I asked for a 27" draw from factory to match my short little T-Rex arms, they chrono'd at factory with my module in place and gave me 317 fps. Just for fun I put my numbers into an arrow speed calculator and bumped the calc to a 30 draw and came very very close to the advertised IBO speed.

Short brace height much less of an issue than anticipated, I just have to watch if wearing a loose/puffy fitting jacket sleeve or I will get string slap on loose fabric, that could be a hunting issue, have never zapped myself so far, the string suppressor does its job well. Short BH and long draw might be more of an issue?
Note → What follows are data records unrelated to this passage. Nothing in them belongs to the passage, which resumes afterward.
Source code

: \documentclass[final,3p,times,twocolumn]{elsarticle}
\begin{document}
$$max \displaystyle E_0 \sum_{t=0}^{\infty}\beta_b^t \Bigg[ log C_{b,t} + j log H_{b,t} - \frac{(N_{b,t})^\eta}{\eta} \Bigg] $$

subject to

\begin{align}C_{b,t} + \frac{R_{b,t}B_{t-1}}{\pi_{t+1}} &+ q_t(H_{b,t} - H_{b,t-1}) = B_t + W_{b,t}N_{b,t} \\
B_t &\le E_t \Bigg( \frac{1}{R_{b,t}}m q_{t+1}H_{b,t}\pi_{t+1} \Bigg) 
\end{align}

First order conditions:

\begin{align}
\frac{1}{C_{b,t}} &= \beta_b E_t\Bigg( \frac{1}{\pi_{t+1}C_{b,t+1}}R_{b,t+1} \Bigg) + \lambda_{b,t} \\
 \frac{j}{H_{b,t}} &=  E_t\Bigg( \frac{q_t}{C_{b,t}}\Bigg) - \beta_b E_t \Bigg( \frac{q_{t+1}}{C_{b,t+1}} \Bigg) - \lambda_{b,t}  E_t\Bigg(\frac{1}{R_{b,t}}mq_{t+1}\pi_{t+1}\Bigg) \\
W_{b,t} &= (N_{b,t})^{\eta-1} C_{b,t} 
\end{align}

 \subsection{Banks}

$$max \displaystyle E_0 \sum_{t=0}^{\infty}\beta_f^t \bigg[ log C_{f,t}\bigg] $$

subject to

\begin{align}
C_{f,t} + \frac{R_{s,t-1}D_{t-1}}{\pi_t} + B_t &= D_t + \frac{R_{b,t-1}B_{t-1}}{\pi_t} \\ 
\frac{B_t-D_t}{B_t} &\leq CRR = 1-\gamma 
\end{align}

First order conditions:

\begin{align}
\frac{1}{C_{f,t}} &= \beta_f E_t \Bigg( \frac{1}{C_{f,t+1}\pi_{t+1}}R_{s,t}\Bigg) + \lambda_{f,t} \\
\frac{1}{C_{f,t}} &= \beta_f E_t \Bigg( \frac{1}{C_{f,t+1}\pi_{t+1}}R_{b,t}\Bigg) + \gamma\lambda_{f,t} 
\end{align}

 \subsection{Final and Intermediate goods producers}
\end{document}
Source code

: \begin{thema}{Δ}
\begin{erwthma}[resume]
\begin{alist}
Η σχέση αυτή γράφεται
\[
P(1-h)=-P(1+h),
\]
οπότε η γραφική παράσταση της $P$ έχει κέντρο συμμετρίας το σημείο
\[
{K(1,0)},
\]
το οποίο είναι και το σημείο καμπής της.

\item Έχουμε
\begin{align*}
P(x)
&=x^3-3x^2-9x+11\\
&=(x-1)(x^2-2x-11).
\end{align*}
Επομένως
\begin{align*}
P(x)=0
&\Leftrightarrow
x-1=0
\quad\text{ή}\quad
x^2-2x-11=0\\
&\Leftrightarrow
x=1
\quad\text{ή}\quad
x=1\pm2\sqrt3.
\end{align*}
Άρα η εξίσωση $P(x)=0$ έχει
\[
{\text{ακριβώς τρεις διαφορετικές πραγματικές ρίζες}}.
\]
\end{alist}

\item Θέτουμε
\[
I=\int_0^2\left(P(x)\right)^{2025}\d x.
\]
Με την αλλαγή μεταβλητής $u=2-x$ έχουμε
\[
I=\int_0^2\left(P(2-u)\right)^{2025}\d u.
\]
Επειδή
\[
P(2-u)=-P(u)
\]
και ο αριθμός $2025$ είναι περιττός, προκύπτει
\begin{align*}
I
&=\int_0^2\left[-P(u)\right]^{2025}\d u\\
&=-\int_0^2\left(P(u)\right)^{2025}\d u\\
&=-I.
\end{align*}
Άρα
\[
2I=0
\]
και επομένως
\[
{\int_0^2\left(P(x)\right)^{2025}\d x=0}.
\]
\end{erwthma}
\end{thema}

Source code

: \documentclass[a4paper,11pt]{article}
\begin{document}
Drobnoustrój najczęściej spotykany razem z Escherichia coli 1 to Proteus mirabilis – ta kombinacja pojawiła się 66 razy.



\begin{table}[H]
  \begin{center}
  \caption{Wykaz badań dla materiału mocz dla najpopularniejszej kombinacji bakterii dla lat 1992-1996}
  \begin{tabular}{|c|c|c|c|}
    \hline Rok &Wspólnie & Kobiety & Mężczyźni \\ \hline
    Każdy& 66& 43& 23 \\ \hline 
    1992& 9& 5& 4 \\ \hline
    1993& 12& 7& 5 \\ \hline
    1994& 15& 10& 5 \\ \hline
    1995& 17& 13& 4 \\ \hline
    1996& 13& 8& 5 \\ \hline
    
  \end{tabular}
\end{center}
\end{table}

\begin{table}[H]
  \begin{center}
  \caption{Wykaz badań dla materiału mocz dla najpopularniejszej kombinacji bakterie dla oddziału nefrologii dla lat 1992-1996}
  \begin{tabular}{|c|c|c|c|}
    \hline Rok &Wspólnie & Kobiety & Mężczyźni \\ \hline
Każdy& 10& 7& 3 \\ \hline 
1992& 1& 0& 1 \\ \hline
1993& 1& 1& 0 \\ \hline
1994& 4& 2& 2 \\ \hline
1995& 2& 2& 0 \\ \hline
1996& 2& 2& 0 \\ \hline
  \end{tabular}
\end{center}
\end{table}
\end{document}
The bow shoots much better than I do. The speed is nice , makes up for my crap yardage estimation.


I am really digging the nock wrench built in to the riser now after cooking up a dozen new eastons , every bow should have it. I am sure for hunting purposes the BH wrench would be just as handy. Not sold on the functionality of the sharpener, but then I like razor sharp knives and either benchstone or spyderco triangle everything followed by stropping so i doubt the little sharpening blades would impress me if I tried them.

Have put maybe 700-800 arrows thru it now, still no noticeable peep rotation, string looks brand new still , although I am waxing religiously, all the nibs are still attached to the string "bowjax" things.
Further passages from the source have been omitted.